-- Input material --

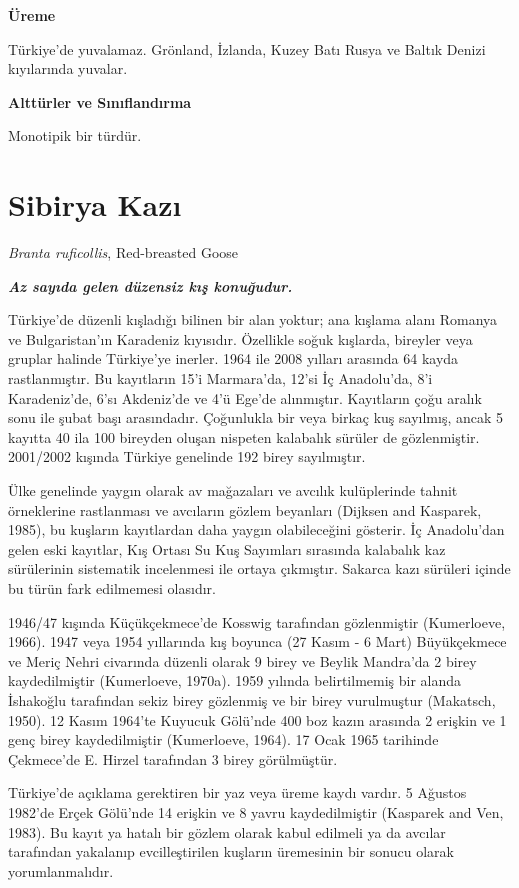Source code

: \documentclass[
  a4paper,
  DIV=11,
  numbers=noendperiod]{scrartcl}
\begin{document}
\textbf{Üreme}

Türkiye'de yuvalamaz. Grönland, İzlanda, Kuzey Batı Rusya ve Baltık
Denizi kıyılarında yuvalar.

\textbf{Alttürler ve Sınıflandırma}

Monotipik bir türdür.

\section{Sibirya Kazı}\label{sibirya-kazux131}

\emph{Branta ruficollis}, Red-breasted Goose

\textbf{\emph{Az sayıda gelen düzensiz kış konuğudur.}}

Türkiye'de düzenli kışladığı bilinen bir alan yoktur; ana kışlama alanı
Romanya ve Bulgaristan'ın Karadeniz kıyısıdır. Özellikle soğuk kışlarda,
bireyler veya gruplar halinde Türkiye'ye inerler. 1964 ile 2008 yılları
arasında 64 kayda rastlanmıştır. Bu kayıtların 15'i Marmara'da, 12'si İç
Anadolu'da, 8'i Karadeniz'de, 6'sı Akdeniz'de ve 4'ü Ege'de alınmıştır.
Kayıtların çoğu aralık sonu ile şubat başı arasındadır. Çoğunlukla bir
veya birkaç kuş sayılmış, ancak 5 kayıtta 40 ila 100 bireyden oluşan
nispeten kalabalık sürüler de gözlenmiştir. 2001/2002 kışında Türkiye
genelinde 192 birey sayılmıştır.

Ülke genelinde yaygın olarak av mağazaları ve avcılık kulüplerinde
tahnit örneklerine rastlanması ve avcıların gözlem beyanları (Dijksen
and Kasparek, 1985), bu kuşların kayıtlardan daha yaygın olabileceğini
gösterir. İç Anadolu'dan gelen eski kayıtlar, Kış Ortası Su Kuş
Sayımları sırasında kalabalık kaz sürülerinin sistematik incelenmesi ile
ortaya çıkmıştır. Sakarca kazı sürüleri içinde bu türün fark edilmemesi
olasıdır.

1946/47 kışında Küçükçekmece'de Kosswig tarafından gözlenmiştir
(Kumerloeve, 1966). 1947 veya 1954 yıllarında kış boyunca (27 Kasım - 6
Mart) Büyükçekmece ve Meriç Nehri civarında düzenli olarak 9 birey ve
Beylik Mandra'da 2 birey kaydedilmiştir (Kumerloeve, 1970a). 1959
yılında belirtilmemiş bir alanda İshakoğlu tarafından sekiz birey
gözlenmiş ve bir birey vurulmuştur (Makatsch, 1950). 12 Kasım 1964'te
Kuyucuk Gölü'nde 400 boz kazın arasında 2 erişkin ve 1 genç birey
kaydedilmiştir (Kumerloeve, 1964). 17 Ocak 1965 tarihinde Çekmece'de E.
Hirzel tarafından 3 birey görülmüştür.

Türkiye'de açıklama gerektiren bir yaz veya üreme kaydı vardır. 5
Ağustos 1982'de Erçek Gölü'nde 14 erişkin ve 8 yavru kaydedilmiştir
(Kasparek and Ven, 1983). Bu kayıt ya hatalı bir gözlem olarak kabul
edilmeli ya da avcılar tarafından yakalanıp evcilleştirilen kuşların
üremesinin bir sonucu olarak yorumlanmalıdır.
\end{document}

-- Problem to work on --
In how many lines of the records does the word "gözlenmiştir" appear? Answer with the number only.

-- Your response --
2